The lingering fear for their lives is evident. Every year, the monsoon issues them a stern warning for them, leaving them chastened. This was the highest Yamuna has swollen in the last five years — Delhi last encountered a flood-like situation in 2013 when the water level touched 207.3m — which added to their persistent insecurities and fears. “The flood situation is not our only problem. We have to deal with several challenges every day and this only aggravates our hardships,” says Bunty, 34, who lives in a jhuggi in the Yamuna Pushta area.

His son, 11-year-old Rohit, who was playing with an innovative, self-made toy which had tyres attached to a stick, comes from behind and narrates how he saw the water rising and reaching their fields. “Waha tak paani aa gaya tha jab hum yaha se gaye,” he says pointing to an area in the field, 10 steps ahead. “I thought our house would turn into a tube well,” he adds in his naivety.

The water spared many hutments but did not show mercy for others. Asha Devi, 55, found her house filled with water. “Things on the floor were floating around, everything was in a mess,” she says lying on her charpoy.

Many dreaded the 1978 floods when the river level had reached 207.49m. Since 1900, Delhi has experienced six major floods, of which the 1978 floods that displaced 2 million people were the most devastating.

This was not the first time that Asha witnessed such a horrifying situation. “This has happened before. Now we know what to do in such circumstances, so we brace ourselves. The last time we went through this was five years back,” she recalls. In 2010 and 2013, the water in Yamuna rose to unprecedented levels, again creating a flood-like situation and trapping them in the cycle of settlement and resettlement.
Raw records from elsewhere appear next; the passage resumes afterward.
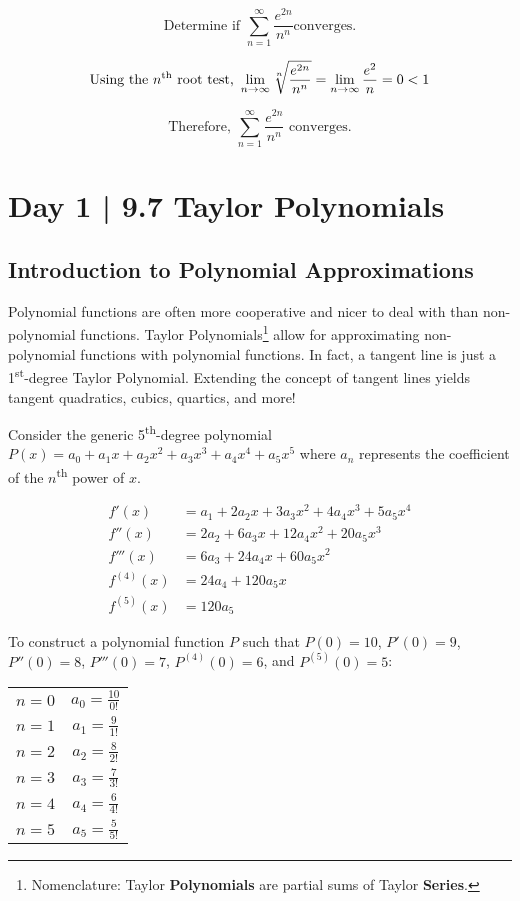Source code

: \documentclass[10pt]{article}
\theoremstyle{definition}
\begin{document}
\[\text{Determine if }\sum_{n=1}^{\infty} \frac{e^{2n}}{n^n}\text{converges.}\]


\[\text{Using the $n$\textsuperscript{th} root test, }\lim_{n \to \infty} \sqrt[n]{\frac{e^{2n}}{n^n}} = \lim_{n \to \infty} \frac{e^2}{n} = 0 < 1\]

\[\text{Therefore, }\sum_{n=1}^{\infty} \frac{e^{2n}}{n^n} \text{ converges.}\]

\newpage

\section{Day 1 | 9.7 Taylor Polynomials}
\subsection{Introduction to Polynomial Approximations}
Polynomial functions are often more cooperative and nicer to deal with than non-polynomial functions. Taylor Polynomials\footnote{Nomenclature: Taylor \textbf{Polynomials} are partial sums of Taylor \textbf{Series}.} allow for approximating non-polynomial functions with polynomial functions. In fact, a tangent line is just a 1\textsuperscript{st}-degree Taylor Polynomial. Extending the concept of tangent lines yields tangent quadratics, cubics, quartics, and more!

\vspace{0.5cm}

Consider the generic 5\textsuperscript{th}-degree polynomial $P(x)=a_0 + a_1x + a_2x^2 + a_3x^3 + a_4x^4 + a_5x^5$ where $a_n$ represents the coefficient of the $n$\textsuperscript{th} power of $x$.

\begin{equation*}
\begin{split}
    f'(x)&= a_1 + 2a_2x + 3a_3x^2 + 4a_4x^3 + 5a_5x^4\\
    f''(x)&=2a_2 + 6a_3x + 12a_4x^2 + 20a_5x^3\\
    f'''(x)&=6a_3 + 24a_4x + 60a_5x^2\\
    f^{(4)}(x)&=24a_4 + 120a_5x\\
    f^{(5)}(x)&=120a_5
\end{split}
\end{equation*}

\vspace{0.5cm}
To construct a polynomial function $P$ such that $P(0)=10$, $P'(0)=9$, $P''(0)=8$, $P'''(0)=7$, $P^{(4)}(0)=6$, and $P^{(5)}(0)=5$:

\begin{center}
\begin{tabular}{c c}
$n=0$    &$a_0=\frac{10}{0!}$ \\
$n=1$    &$a_1=\frac{9}{1!}$ \\
$n=2$    &$a_2=\frac{8}{2!}$ \\
$n=3$    &$a_3=\frac{7}{3!}$ \\
$n=4$    &$a_4=\frac{6}{4!}$ \\
$n=5$    &$a_5=\frac{5}{5!}$ \\
\end{tabular}
\end{center}
\end{document}
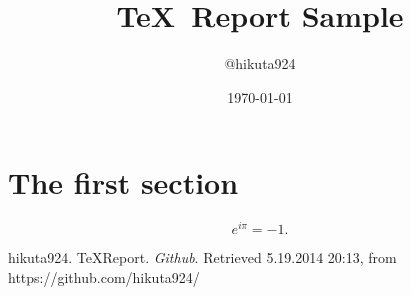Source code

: 
\title{\TeX\ Report Sample}
\author{@hikuta924}
\date{\today}

\maketitle

\section{The first section}
\begin{equation}
	e^{i \pi} = -1.
\end{equation}



\begin{thebibliography}{AAA999}
     hikuta924. TeXReport. {\em Github}. Retrieved 5.19.2014 20:13, from https://github.com/hikuta924/
\end{thebibliography}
Rinki, 20, mother of two, says, “My children got scared but once we reached the relief camp, the situation was bearable.” On being asked about her eight-day stay in the relief camp, she says, “Hum gareeb log hai. Paani, khaana mil gaya yeh hi badi baat hai. Waise bhi hum ek jagah par nahi rehte hai. (We are poor, I am grateful that we at least got food and water. We do not get to stay in one place for long, we keep moving.) Also, the relief camps gave us something that even our jhuggis cannot — there were toilets.” She found comfort in adversity — the relief camps had mobile toilets, but in their own hutments they live without one.

Rajesh, 45, who has his jhuggi in Yamuna Pushta area near Raj Ghat, woke up to knee-deep water in his hutment. “We hurriedly packed all that we could and rushed to a makeshift tent that was constructed on a raised platform nearby,” he says pointing to the raised area above the cluster of jhuggis where the camp was set. “We feared that whatever we could not gather would get destroyed in the water. Our cattle also became a cause for concern,” he adds.

Adding to their distress, an 11-year-old girl drowned while playing in the inundated floodplains of the river. The incident occurred when a group of children were playing. In Usmanpur, a 23-year-old man also drowned in the flooded Yamuna.

Not just the floods, the banks of Yamuna have witnessed a spate of forced evictions of illegal settlers over the years for infrastructural development or beautification drives. Many have already been evicted and those who managed to stay, still fear eviction by authorities with no better alternative. “If it’s not the flood, it is something else. Such is our life,” Gopal, a Yamuna slum dweller, says despairingly.

Putaan, 27, a jhuggi dweller of the Shastri Park area, says that while they were in the camps, they kept wondering whether they will ever get to return to their homes and whether it will be intact or will the water destroy their settlement. “It is not easy to live with this fear of floods. We have settled here because we have no other option. But once in every few years, when the water level rises, we feel threatened and shifting to the camp disrupts our life. But where else can we go?” he adds.